Talvez você ainda se lembre de que Dirceu, em pleno julgamento como réu do mensalão, continuou faturando com o Petrolão (...) Talvez você tenha registrado que, já em 2014, com a força-tarefa de Curitiba a todo vapor desvendando o escândalo, as engrenagens do esquema continuavam em marcha, inclusive para abastecer a reeleição de Dilma, a presidenta mulher revolucionária do bem. Parece incrível, mas os dias eram assim.

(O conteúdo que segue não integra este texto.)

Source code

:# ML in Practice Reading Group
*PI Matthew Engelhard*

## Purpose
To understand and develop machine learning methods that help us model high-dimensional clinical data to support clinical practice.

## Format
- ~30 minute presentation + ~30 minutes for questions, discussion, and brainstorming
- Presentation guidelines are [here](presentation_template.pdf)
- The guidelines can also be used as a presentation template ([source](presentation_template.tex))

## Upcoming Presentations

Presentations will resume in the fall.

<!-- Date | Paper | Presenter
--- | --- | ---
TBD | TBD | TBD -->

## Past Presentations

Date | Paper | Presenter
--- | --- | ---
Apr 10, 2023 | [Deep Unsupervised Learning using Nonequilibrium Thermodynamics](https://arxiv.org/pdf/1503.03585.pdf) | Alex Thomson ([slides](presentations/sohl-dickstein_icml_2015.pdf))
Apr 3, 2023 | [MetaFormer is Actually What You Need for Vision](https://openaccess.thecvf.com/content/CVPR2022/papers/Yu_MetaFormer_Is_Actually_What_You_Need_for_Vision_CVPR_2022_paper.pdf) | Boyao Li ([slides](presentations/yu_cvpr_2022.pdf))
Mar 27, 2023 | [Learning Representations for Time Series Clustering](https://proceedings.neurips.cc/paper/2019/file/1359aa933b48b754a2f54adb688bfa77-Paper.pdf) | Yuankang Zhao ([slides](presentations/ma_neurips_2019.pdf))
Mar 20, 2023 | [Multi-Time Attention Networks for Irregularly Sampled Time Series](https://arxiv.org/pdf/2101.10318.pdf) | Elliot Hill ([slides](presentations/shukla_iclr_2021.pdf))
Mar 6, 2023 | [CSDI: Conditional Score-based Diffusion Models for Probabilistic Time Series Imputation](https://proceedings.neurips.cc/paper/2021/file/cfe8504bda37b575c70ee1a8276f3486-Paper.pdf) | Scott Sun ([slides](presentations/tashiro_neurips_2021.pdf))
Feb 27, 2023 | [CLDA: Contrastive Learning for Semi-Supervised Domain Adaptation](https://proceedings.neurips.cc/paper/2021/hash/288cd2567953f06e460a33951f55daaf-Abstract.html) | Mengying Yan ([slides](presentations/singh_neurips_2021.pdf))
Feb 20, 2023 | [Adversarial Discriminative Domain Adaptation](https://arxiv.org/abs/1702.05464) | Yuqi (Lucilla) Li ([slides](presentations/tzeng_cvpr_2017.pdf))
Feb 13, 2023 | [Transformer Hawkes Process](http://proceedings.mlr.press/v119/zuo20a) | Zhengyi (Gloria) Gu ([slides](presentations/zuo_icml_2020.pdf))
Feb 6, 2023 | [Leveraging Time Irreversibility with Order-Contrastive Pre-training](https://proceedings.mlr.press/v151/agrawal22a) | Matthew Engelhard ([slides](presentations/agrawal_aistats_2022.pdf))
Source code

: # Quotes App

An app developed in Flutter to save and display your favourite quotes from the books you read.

Diante de uma quadrilha virtuosa como essa, que parece ter como característica especial a desinibição, é providencial que o STF comece a soltar os seus principais integrantes. Afinal, os fatos mostram que eles não vão fazer nada de mais, afora girar sua fortuna, reciclar os laços de amizade e voltar a irrigar seus negócios – que tiveram 13 anos de esplendor e ultimamente deram uma caída, prejudicados por fascistas invejosos.
Contratar pesquisas de opinião mostrando que Lula já é o próximo presidente e manifestos de intelectuais à la carte está pouco. É preciso que a Justiça tire os revolucionários do xadrez para que Lula não tenha mais de ficar zanzando por aí de jatinho sem saber direito onde pode pousar. Chega de constrangimento. Que a perseguição a esses homens de bem termine de vez e Lula possa chegar cheio de moral diante de Sergio Moro, dizer que o corrupto é ele, e depois comemorar com um churrasco no tríplex de Guarujá, que ninguém é de ferro.
Como se vê, antes de sucumbir ao bolsonarismo boçal o cara era um profeta.